We are sad to announce that Herman Ooms, Professor Emeritus in the Department of History, passed away last week on December 14. He was an active member of our department from 1987 until he retired in 2012. Herman was educated in Belgium, where he majored in Classics and earned an MA in Philosophy; in Japan, where he earned an MA at Tokyo University in the Anthropology of Religion; and at the University of Chicago, where he received a PhD in Japanese History. His research and teaching focused on pre-modern and early modern (Tokugawa) Japanese History and Cultural Theory.  In his research and teaching, he combined anthropological approaches, intellectual history and critical theory. His publications include Tokugawa Ideology: Early Constructs, 1570-1680 (Princeton University Press, 1985), Tokugawa Village Practice: Class, Status, Power, Law (California University Press, 1996), Imperial Politics and Symbolics in Ancient Japan: The Tenmu Dynasty, 650-800 (University of Hawai’i Press, 2009).

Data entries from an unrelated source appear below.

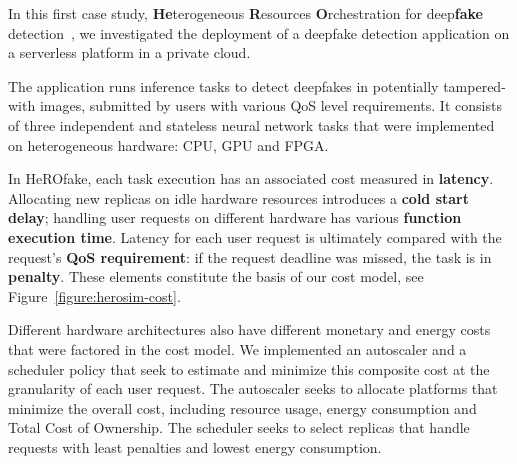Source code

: In this first case study, \textbf{He}terogeneous \textbf{R}esources \textbf{O}rchestration for deep\textbf{fake} detection~\cite{herofake}, we investigated the deployment of a deepfake detection application on a serverless platform in a private cloud. %

The application runs inference tasks to detect deepfakes in potentially tampered-with images, submitted by users with various QoS level requirements. %
It consists of three independent and stateless neural network tasks that were implemented on heterogeneous hardware: CPU, GPU and FPGA. %


In HeROfake, each task execution has an associated cost measured in \textbf{latency}. Allocating new replicas on idle hardware resources introduces a \textbf{cold start delay}; handling user requests on different hardware has various \textbf{function execution time}. Latency for each user request is ultimately compared with the request's \textbf{QoS requirement}: if the request deadline was missed, the task is in \textbf{penalty}. These elements constitute the basis of our cost model, see Figure~\ref{figure:herosim-cost}.


Different hardware architectures also have different monetary and energy costs that were factored in the cost model. We implemented an autoscaler and a scheduler policy that seek to estimate and minimize this composite cost at the granularity of each user request. The autoscaler seeks to allocate platforms that minimize the overall cost, including resource usage, energy consumption and Total Cost of Ownership. The scheduler seeks to select replicas that handle requests with least penalties and lowest energy consumption.

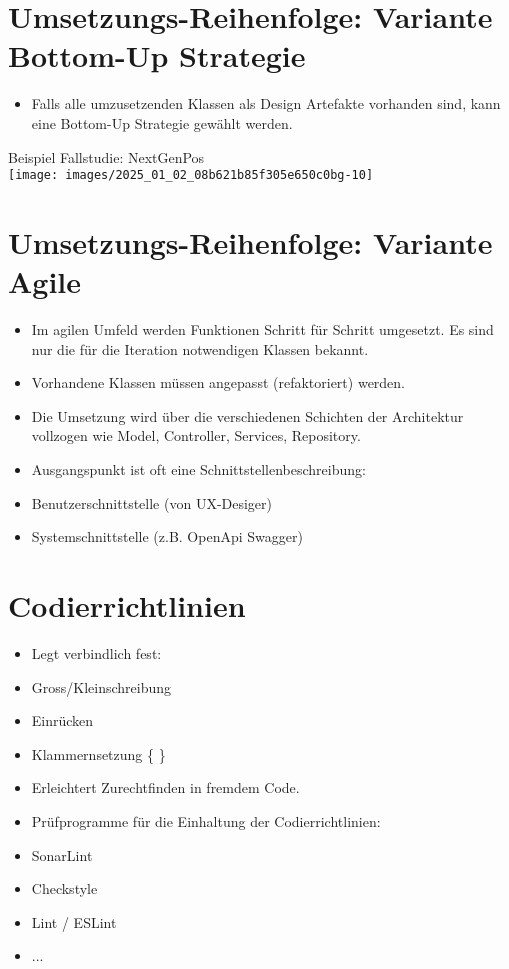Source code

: \documentclass[10pt]{article}
\begin{document}
\section*{Umsetzungs-Reihenfolge: Variante Bottom-Up Strategie}
\begin{itemize}
  \item Falls alle umzusetzenden Klassen als Design Artefakte vorhanden sind, kann eine Bottom-Up Strategie gewählt werden.
\end{itemize}

Beispiel Fallstudie: NextGenPos\\
\texttt{[image: images/2025\_01\_02\_08b621b85f305e650c0bg-10]}

\section*{Umsetzungs-Reihenfolge: Variante Agile}
\begin{itemize}
  \item Im agilen Umfeld werden Funktionen Schritt für Schritt umgesetzt. Es sind nur die für die Iteration notwendigen Klassen bekannt.
  \item Vorhandene Klassen müssen angepasst (refaktoriert) werden.
  \item Die Umsetzung wird über die verschiedenen Schichten der Architektur vollzogen wie Model, Controller, Services, Repository.
  \item Ausgangspunkt ist oft eine Schnittstellenbeschreibung:
  \item Benutzerschnittstelle (von UX-Desiger)
  \item Systemschnittstelle (z.B. OpenApi Swagger)
\end{itemize}

\section*{Codierrichtlinien}
\begin{itemize}
  \item Legt verbindlich fest:
  \item Gross/Kleinschreibung
  \item Einrücken
  \item Klammernsetzung \{ \}
  \item Erleichtert Zurechtfinden in fremdem Code.
  \item Prüfprogramme für die Einhaltung der Codierrichtlinien:
  \item SonarLint
  \item Checkstyle
  \item Lint / ESLint
  \item ...
\end{itemize}
\end{document}
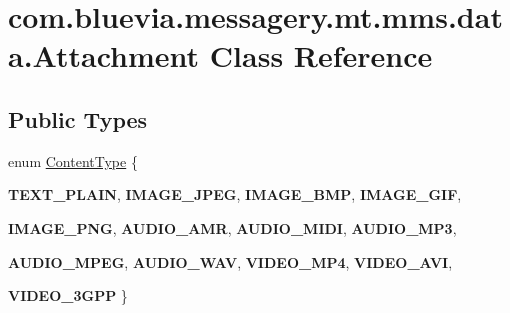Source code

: \hypertarget{classcom_1_1bluevia_1_1messagery_1_1mt_1_1mms_1_1data_1_1Attachment}{
\section{com.bluevia.messagery.mt.mms.data.Attachment Class Reference}
\label{classcom_1_1bluevia_1_1messagery_1_1mt_1_1mms_1_1data_1_1Attachment}
}
\subsection*{Public Types}
\begin{DoxyCompactItemize}
\item 
enum \hyperlink{classcom_1_1bluevia_1_1messagery_1_1mt_1_1mms_1_1data_1_1Attachment_a8f358da00c8e4c63375fdd64eb698ff2}{ContentType} \{ \par
{\bfseries TEXT\_\-PLAIN}, 
{\bfseries IMAGE\_\-JPEG}, 
{\bfseries IMAGE\_\-BMP}, 
{\bfseries IMAGE\_\-GIF}, 
\par
{\bfseries IMAGE\_\-PNG}, 
{\bfseries AUDIO\_\-AMR}, 
{\bfseries AUDIO\_\-MIDI}, 
{\bfseries AUDIO\_\-MP3}, 
\par
{\bfseries AUDIO\_\-MPEG}, 
{\bfseries AUDIO\_\-WAV}, 
{\bfseries VIDEO\_\-MP4}, 
{\bfseries VIDEO\_\-AVI}, 
\par
{\bfseries VIDEO\_\-3GPP}
 \}
\end{DoxyCompactItemize}
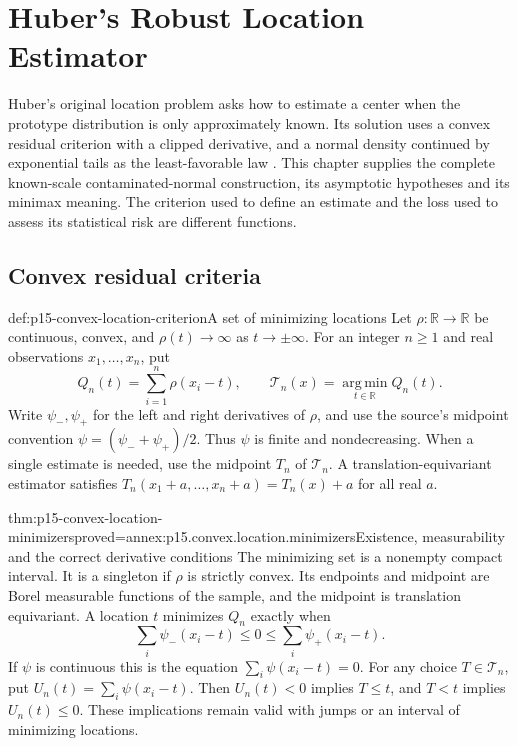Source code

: \chapter{Huber's Robust Location Estimator}
\label{sec:p15-huber-robust-location}

Huber's original location problem asks how to estimate a center when
the prototype distribution is only approximately known. Its solution
uses a convex residual criterion with a clipped derivative, and a
normal density continued by exponential tails as the least-favorable
law \cite[Secs.~1--7]{Huber1964RobustLocation}.
This chapter supplies the complete known-scale contaminated-normal
construction, its asymptotic hypotheses and its minimax meaning.
The criterion used to define an estimate and the loss used to assess
its statistical risk are different functions.

\section{Convex residual criteria}
\label{sec:p15-convex-location-estimation}

\begin{hbdefinition}{def:p15-convex-location-criterion}{A set of minimizing locations}
Let \(\rho:\mathbb R\to\mathbb R\) be continuous, convex, and
\(\rho(t)\to\infty\) as \(t\to\pm\infty\).
For an integer \(n\geq1\) and real observations \(x_1,\ldots,x_n\), put
\[
 Q_n(t)=\sum_{i=1}^n\rho(x_i-t),\qquad
 \mathcal T_n(x)=\operatorname*{arg\,min}_{t\in\mathbb R}Q_n(t).
\]
Write \(\psi_-,\psi_+\) for the left and right derivatives of \(\rho\),
and use the source's midpoint convention
\(\psi=(\psi_-+\psi_+)/2\). Thus \(\psi\) is finite and nondecreasing.
When a single estimate is needed, use the midpoint \(T_n\) of
\(\mathcal T_n\). A translation-equivariant estimator satisfies
\(T_n(x_1+a,\ldots,x_n+a)=T_n(x)+a\) for all real \(a\).
\end{hbdefinition}

\begin{hbtheorem}{thm:p15-convex-location-minimizers}{proved=annex:p15.convex.location.minimizers}{Existence, measurability and the correct derivative conditions}
The minimizing set is a nonempty compact interval. It is a singleton
if \(\rho\) is strictly convex. Its endpoints and midpoint are
Borel measurable functions of the sample, and the midpoint is
translation equivariant. A location \(t\) minimizes \(Q_n\) exactly when
\[
 \sum_i\psi_-(x_i-t)\leq0\leq\sum_i\psi_+(x_i-t).
\]
If \(\psi\) is continuous this is the equation
\(\sum_i\psi(x_i-t)=0\).
For any choice \(T\in\mathcal T_n\), put \(U_n(t)=\sum_i\psi(x_i-t)\).
Then \(U_n(t)<0\) implies \(T\leq t\), and \(T<t\) implies
\(U_n(t)\leq0\). These implications remain valid with jumps or
an interval of minimizing locations.
\end{hbtheorem}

A more comprehensive obituary will be forthcoming.

Field of Study

Japan

Research

Pre-modern Japanese History; Cultural Theory

Publications

  • Charismatic Bureaucrat: A Political Biography of Matsudaira Sadanobu (1758-1829) (University of Chicago Press, 1975);
  • Tokugawa Ideology: Early Constructs, 1570-1680, (Princeton University Press, 1985) the Japanese translation of which, Tokugawa ideorogii (Tokyo: Perikansha, 1990) received the Watsuji Tetsuro Culture Prize in 1992; a Korean translation is being prepared;
  • Sosensuhai no shimborizumu (Symbolism in Ancestor Worship; Tokyo: Dobundo, 1987);
  • Tokugawa Village Practice: Class, Status, Power, Law, (University of California Press, 1996); special recognition by the Herbert Jacobs Book Prize Committee of the Law and Society Association in 1997; Japanese translation, 2008;
  • Shukyo kenkyu to ideorogii bunseki (Essays on Ideology and Religion in Japan; Perikansha, 1996);
  • Shinpojiumu Tokugawa Ideorogii (Symposium on Tokugawa Ideology: Appraisals and Critiques), co-edited with Okuwa Hitoshi (Perikansha, 1996);
  • “Forms and Norms in Edo Arts and Society,” in Edo Art in Japan 1615-1868, (National Gallery of Art, Washington). Exhibition Catalogue, 1998;
  • Imperial Politics and Symbolics in Ancient Japan: The Tenmu Dynasty, 650-800. (University of Hawai’i Press, 2009)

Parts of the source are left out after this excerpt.